-------- Material shown --------

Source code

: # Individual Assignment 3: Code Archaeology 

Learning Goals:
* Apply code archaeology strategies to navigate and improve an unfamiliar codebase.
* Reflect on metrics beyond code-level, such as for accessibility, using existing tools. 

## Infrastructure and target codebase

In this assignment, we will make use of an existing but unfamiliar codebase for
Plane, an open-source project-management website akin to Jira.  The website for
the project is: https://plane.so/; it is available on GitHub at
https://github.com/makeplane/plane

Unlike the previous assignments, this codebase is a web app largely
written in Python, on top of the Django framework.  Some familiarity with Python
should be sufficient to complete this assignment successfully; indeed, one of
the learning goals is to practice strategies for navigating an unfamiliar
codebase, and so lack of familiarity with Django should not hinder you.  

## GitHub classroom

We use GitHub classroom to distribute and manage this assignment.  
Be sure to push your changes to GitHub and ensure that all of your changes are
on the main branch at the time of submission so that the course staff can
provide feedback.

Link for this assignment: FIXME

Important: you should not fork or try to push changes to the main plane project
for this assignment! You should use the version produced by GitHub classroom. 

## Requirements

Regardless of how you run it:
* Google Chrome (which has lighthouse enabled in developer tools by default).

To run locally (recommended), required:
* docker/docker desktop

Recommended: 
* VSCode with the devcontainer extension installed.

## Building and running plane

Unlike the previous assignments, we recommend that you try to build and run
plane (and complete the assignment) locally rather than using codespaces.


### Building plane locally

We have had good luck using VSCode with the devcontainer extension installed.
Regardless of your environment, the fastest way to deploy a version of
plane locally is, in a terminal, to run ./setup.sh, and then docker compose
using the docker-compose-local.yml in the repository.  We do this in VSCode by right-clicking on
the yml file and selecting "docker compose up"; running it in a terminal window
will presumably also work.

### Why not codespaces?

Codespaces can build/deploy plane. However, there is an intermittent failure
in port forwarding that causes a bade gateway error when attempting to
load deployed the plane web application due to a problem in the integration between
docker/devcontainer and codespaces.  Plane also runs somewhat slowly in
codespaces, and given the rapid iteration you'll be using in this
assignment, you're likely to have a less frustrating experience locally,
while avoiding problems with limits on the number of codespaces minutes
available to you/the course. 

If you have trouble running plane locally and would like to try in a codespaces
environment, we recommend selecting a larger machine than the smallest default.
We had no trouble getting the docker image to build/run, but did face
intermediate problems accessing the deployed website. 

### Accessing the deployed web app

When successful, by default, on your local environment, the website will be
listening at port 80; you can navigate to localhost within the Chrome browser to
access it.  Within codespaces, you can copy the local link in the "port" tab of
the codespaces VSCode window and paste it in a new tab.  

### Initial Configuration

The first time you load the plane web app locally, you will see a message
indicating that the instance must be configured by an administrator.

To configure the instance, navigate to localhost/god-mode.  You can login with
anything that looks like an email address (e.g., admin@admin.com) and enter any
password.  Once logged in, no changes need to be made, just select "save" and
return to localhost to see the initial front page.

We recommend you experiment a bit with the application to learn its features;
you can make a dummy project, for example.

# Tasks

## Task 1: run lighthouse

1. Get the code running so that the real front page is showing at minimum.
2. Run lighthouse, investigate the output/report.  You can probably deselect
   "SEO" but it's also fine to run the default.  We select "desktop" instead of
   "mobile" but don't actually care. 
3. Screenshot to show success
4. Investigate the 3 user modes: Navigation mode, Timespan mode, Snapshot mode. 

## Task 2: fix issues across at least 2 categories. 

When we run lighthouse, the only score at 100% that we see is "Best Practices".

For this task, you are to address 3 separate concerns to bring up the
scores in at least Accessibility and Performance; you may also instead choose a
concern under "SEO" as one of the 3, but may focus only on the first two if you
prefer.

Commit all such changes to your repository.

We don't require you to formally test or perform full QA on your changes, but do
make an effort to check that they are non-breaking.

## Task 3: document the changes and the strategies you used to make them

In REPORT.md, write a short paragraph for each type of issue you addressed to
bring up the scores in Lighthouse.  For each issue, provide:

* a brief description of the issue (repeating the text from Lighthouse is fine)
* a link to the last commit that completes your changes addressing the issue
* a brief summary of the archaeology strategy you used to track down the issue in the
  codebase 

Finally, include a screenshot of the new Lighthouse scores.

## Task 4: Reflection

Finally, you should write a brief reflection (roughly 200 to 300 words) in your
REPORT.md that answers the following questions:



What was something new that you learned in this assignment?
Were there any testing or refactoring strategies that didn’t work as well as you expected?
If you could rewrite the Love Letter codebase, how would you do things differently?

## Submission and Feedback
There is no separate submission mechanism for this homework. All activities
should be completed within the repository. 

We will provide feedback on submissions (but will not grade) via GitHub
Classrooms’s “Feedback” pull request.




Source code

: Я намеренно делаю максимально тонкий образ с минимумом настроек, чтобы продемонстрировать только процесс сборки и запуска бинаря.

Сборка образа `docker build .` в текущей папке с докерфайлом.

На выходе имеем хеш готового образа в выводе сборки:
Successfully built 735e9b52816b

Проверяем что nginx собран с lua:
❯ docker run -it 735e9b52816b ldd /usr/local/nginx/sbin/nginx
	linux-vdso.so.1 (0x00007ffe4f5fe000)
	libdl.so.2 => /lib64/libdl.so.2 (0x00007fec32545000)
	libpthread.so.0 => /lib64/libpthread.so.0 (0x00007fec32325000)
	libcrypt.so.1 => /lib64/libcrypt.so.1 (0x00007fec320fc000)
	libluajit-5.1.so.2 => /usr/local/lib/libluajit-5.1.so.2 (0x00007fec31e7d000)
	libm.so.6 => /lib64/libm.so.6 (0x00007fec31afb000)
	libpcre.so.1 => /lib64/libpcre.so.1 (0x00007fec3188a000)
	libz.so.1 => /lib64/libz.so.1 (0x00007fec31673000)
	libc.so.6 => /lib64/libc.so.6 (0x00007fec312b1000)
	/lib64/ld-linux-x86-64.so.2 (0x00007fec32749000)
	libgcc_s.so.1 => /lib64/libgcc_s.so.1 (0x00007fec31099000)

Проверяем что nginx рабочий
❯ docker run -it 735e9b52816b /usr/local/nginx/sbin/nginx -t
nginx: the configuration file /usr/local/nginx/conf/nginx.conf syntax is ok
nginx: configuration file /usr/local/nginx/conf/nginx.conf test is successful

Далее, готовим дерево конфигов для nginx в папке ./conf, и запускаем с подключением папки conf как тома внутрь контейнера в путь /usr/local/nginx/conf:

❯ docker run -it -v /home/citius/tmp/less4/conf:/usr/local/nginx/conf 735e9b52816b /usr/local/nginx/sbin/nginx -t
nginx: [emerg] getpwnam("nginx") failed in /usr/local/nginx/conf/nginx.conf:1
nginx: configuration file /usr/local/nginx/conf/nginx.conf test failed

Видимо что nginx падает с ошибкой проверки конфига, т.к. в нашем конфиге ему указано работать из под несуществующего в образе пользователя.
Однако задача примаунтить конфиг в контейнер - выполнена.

--------

--- Task directions ---
Line by line, the listing above is to be transcribed exactly.

--- Exercise result ---
Source code

: # Individual Assignment 3: Code Archaeology 

Learning Goals:
* Apply code archaeology strategies to navigate and improve an unfamiliar codebase.
* Reflect on metrics beyond code-level, such as for accessibility, using existing tools. 

## Infrastructure and target codebase

In this assignment, we will make use of an existing but unfamiliar codebase for
Plane, an open-source project-management website akin to Jira.  The website for
the project is: https://plane.so/; it is available on GitHub at
https://github.com/makeplane/plane

Unlike the previous assignments, this codebase is a web app largely
written in Python, on top of the Django framework.  Some familiarity with Python
should be sufficient to complete this assignment successfully; indeed, one of
the learning goals is to practice strategies for navigating an unfamiliar
codebase, and so lack of familiarity with Django should not hinder you.  

## GitHub classroom

We use GitHub classroom to distribute and manage this assignment.  
Be sure to push your changes to GitHub and ensure that all of your changes are
on the main branch at the time of submission so that the course staff can
provide feedback.

Link for this assignment: FIXME

Important: you should not fork or try to push changes to the main plane project
for this assignment! You should use the version produced by GitHub classroom. 

## Requirements

Regardless of how you run it:
* Google Chrome (which has lighthouse enabled in developer tools by default).

To run locally (recommended), required:
* docker/docker desktop

Recommended: 
* VSCode with the devcontainer extension installed.

## Building and running plane

Unlike the previous assignments, we recommend that you try to build and run
plane (and complete the assignment) locally rather than using codespaces.


### Building plane locally

We have had good luck using VSCode with the devcontainer extension installed.
Regardless of your environment, the fastest way to deploy a version of
plane locally is, in a terminal, to run ./setup.sh, and then docker compose
using the docker-compose-local.yml in the repository.  We do this in VSCode by right-clicking on
the yml file and selecting "docker compose up"; running it in a terminal window
will presumably also work.

### Why not codespaces?

Codespaces can build/deploy plane. However, there is an intermittent failure
in port forwarding that causes a bade gateway error when attempting to
load deployed the plane web application due to a problem in the integration between
docker/devcontainer and codespaces.  Plane also runs somewhat slowly in
codespaces, and given the rapid iteration you'll be using in this
assignment, you're likely to have a less frustrating experience locally,
while avoiding problems with limits on the number of codespaces minutes
available to you/the course. 

If you have trouble running plane locally and would like to try in a codespaces
environment, we recommend selecting a larger machine than the smallest default.
We had no trouble getting the docker image to build/run, but did face
intermediate problems accessing the deployed website. 

### Accessing the deployed web app

When successful, by default, on your local environment, the website will be
listening at port 80; you can navigate to localhost within the Chrome browser to
access it.  Within codespaces, you can copy the local link in the "port" tab of
the codespaces VSCode window and paste it in a new tab.  

### Initial Configuration

The first time you load the plane web app locally, you will see a message
indicating that the instance must be configured by an administrator.

To configure the instance, navigate to localhost/god-mode.  You can login with
anything that looks like an email address (e.g., admin@admin.com) and enter any
password.  Once logged in, no changes need to be made, just select "save" and
return to localhost to see the initial front page.

We recommend you experiment a bit with the application to learn its features;
you can make a dummy project, for example.

# Tasks

## Task 1: run lighthouse

1. Get the code running so that the real front page is showing at minimum.
2. Run lighthouse, investigate the output/report.  You can probably deselect
   "SEO" but it's also fine to run the default.  We select "desktop" instead of
   "mobile" but don't actually care. 
3. Screenshot to show success
4. Investigate the 3 user modes: Navigation mode, Timespan mode, Snapshot mode. 

## Task 2: fix issues across at least 2 categories. 

When we run lighthouse, the only score at 100% that we see is "Best Practices".

For this task, you are to address 3 separate concerns to bring up the
scores in at least Accessibility and Performance; you may also instead choose a
concern under "SEO" as one of the 3, but may focus only on the first two if you
prefer.

Commit all such changes to your repository.

We don't require you to formally test or perform full QA on your changes, but do
make an effort to check that they are non-breaking.

## Task 3: document the changes and the strategies you used to make them

In REPORT.md, write a short paragraph for each type of issue you addressed to
bring up the scores in Lighthouse.  For each issue, provide:

* a brief description of the issue (repeating the text from Lighthouse is fine)
* a link to the last commit that completes your changes addressing the issue
* a brief summary of the archaeology strategy you used to track down the issue in the
  codebase 

Finally, include a screenshot of the new Lighthouse scores.

## Task 4: Reflection

Finally, you should write a brief reflection (roughly 200 to 300 words) in your
REPORT.md that answers the following questions:



What was something new that you learned in this assignment?
Were there any testing or refactoring strategies that didn’t work as well as you expected?
If you could rewrite the Love Letter codebase, how would you do things differently?

## Submission and Feedback
There is no separate submission mechanism for this homework. All activities
should be completed within the repository. 

We will provide feedback on submissions (but will not grade) via GitHub
Classrooms’s “Feedback” pull request.




Source code

: Я намеренно делаю максимально тонкий образ с минимумом настроек, чтобы продемонстрировать только процесс сборки и запуска бинаря.

Сборка образа `docker build .` в текущей папке с докерфайлом.

На выходе имеем хеш готового образа в выводе сборки:
Successfully built 735e9b52816b

Проверяем что nginx собран с lua:
❯ docker run -it 735e9b52816b ldd /usr/local/nginx/sbin/nginx
	linux-vdso.so.1 (0x00007ffe4f5fe000)
	libdl.so.2 => /lib64/libdl.so.2 (0x00007fec32545000)
	libpthread.so.0 => /lib64/libpthread.so.0 (0x00007fec32325000)
	libcrypt.so.1 => /lib64/libcrypt.so.1 (0x00007fec320fc000)
	libluajit-5.1.so.2 => /usr/local/lib/libluajit-5.1.so.2 (0x00007fec31e7d000)
	libm.so.6 => /lib64/libm.so.6 (0x00007fec31afb000)
	libpcre.so.1 => /lib64/libpcre.so.1 (0x00007fec3188a000)
	libz.so.1 => /lib64/libz.so.1 (0x00007fec31673000)
	libc.so.6 => /lib64/libc.so.6 (0x00007fec312b1000)
	/lib64/ld-linux-x86-64.so.2 (0x00007fec32749000)
	libgcc_s.so.1 => /lib64/libgcc_s.so.1 (0x00007fec31099000)

Проверяем что nginx рабочий
❯ docker run -it 735e9b52816b /usr/local/nginx/sbin/nginx -t
nginx: the configuration file /usr/local/nginx/conf/nginx.conf syntax is ok
nginx: configuration file /usr/local/nginx/conf/nginx.conf test is successful

Далее, готовим дерево конфигов для nginx в папке ./conf, и запускаем с подключением папки conf как тома внутрь контейнера в путь /usr/local/nginx/conf:

❯ docker run -it -v /home/citius/tmp/less4/conf:/usr/local/nginx/conf 735e9b52816b /usr/local/nginx/sbin/nginx -t
nginx: [emerg] getpwnam("nginx") failed in /usr/local/nginx/conf/nginx.conf:1
nginx: configuration file /usr/local/nginx/conf/nginx.conf test failed

Видимо что nginx падает с ошибкой проверки конфига, т.к. в нашем конфиге ему указано работать из под несуществующего в образе пользователя.
Однако задача примаунтить конфиг в контейнер - выполнена.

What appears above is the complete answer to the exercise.